As the Maryland project, and even more strikingly Medicare projects aiming at the same thing, shows, cutting reimbursements is, as you say, too easy to subvert by substituting volume for price. The controls have to be more directly applied to the issue of appropriate practice standards, not to general price. Payment is the carrot and the stick, but the real policy is the demand for effective practice standards. The model here is Britain's NICE, but the approach has been successfully used through direct policy at places like Kaiser, Group Health Puget Sound, and others, and through cultural norms at places like Mayo and Cleveland Clinic. In fact, close study of almost any of the high performers in the Dartmouth Atlas data shows systems that have worked primarily by decreasing the use of ineffective or cost-ineffective management approaches and favoring effective results. The Swiss analysis of practice patterns of providers and the dread "blue letter" the Swiss doctor talks about not wanting to get are examples of the same policy.

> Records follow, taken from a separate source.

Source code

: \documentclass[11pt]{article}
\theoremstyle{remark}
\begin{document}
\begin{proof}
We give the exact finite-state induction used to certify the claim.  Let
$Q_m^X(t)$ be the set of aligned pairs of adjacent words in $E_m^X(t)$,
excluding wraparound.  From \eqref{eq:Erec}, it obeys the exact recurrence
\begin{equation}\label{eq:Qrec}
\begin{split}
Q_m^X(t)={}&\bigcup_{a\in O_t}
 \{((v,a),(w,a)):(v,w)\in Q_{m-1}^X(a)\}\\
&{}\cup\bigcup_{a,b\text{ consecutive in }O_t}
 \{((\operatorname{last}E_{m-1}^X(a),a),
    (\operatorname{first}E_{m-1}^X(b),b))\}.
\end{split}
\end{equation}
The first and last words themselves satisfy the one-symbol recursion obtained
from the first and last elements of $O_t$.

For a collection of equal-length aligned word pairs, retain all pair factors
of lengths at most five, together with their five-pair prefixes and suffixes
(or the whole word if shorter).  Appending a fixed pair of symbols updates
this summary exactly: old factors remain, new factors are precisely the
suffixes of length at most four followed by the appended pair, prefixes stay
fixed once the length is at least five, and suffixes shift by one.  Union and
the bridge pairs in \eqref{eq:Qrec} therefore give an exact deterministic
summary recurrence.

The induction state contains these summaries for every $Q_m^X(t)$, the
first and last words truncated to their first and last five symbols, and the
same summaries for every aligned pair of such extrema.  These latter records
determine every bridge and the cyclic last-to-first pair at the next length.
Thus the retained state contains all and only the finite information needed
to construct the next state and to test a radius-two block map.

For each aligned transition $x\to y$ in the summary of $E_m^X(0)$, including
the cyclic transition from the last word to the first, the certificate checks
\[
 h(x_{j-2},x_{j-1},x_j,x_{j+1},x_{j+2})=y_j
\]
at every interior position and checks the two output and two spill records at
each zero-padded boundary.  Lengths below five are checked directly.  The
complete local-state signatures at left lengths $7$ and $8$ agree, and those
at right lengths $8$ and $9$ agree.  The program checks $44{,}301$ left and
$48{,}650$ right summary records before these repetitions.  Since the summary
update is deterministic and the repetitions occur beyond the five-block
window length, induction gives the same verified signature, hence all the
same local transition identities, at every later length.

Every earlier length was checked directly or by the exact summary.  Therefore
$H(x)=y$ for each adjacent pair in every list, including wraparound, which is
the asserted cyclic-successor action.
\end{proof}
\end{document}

The bonus in systems based on avoiding ineffective care and encouraging effective care directly is that they not only save lots of money -- back to the "blue letter" the Swiss doctor was worried about getting -- but they result in better outcomes.

We need to adopt these types of programs on a widespread basis in the US, regardless of whether we have a program involving a mixed system, a government system, or a system based completely on private insurance like the Swiss. The Swiss secret is not the high out of pocket -- the OECD data makes that clear. It is the high level of regulation of providers, insurers, and hospitals and their patterns of doing business. That is the thing the Swiss share with everyone but the US, and why every nation on the chart, richer or poorer and low out of pocket or high out of pocket, spends so much less than we do.

This is not rocket science. Everyone else has been there and done that. Many US health care systems have too. Trying to find new magic for a unique American solution is not a very smart move when the information about what actually works is right in front of us.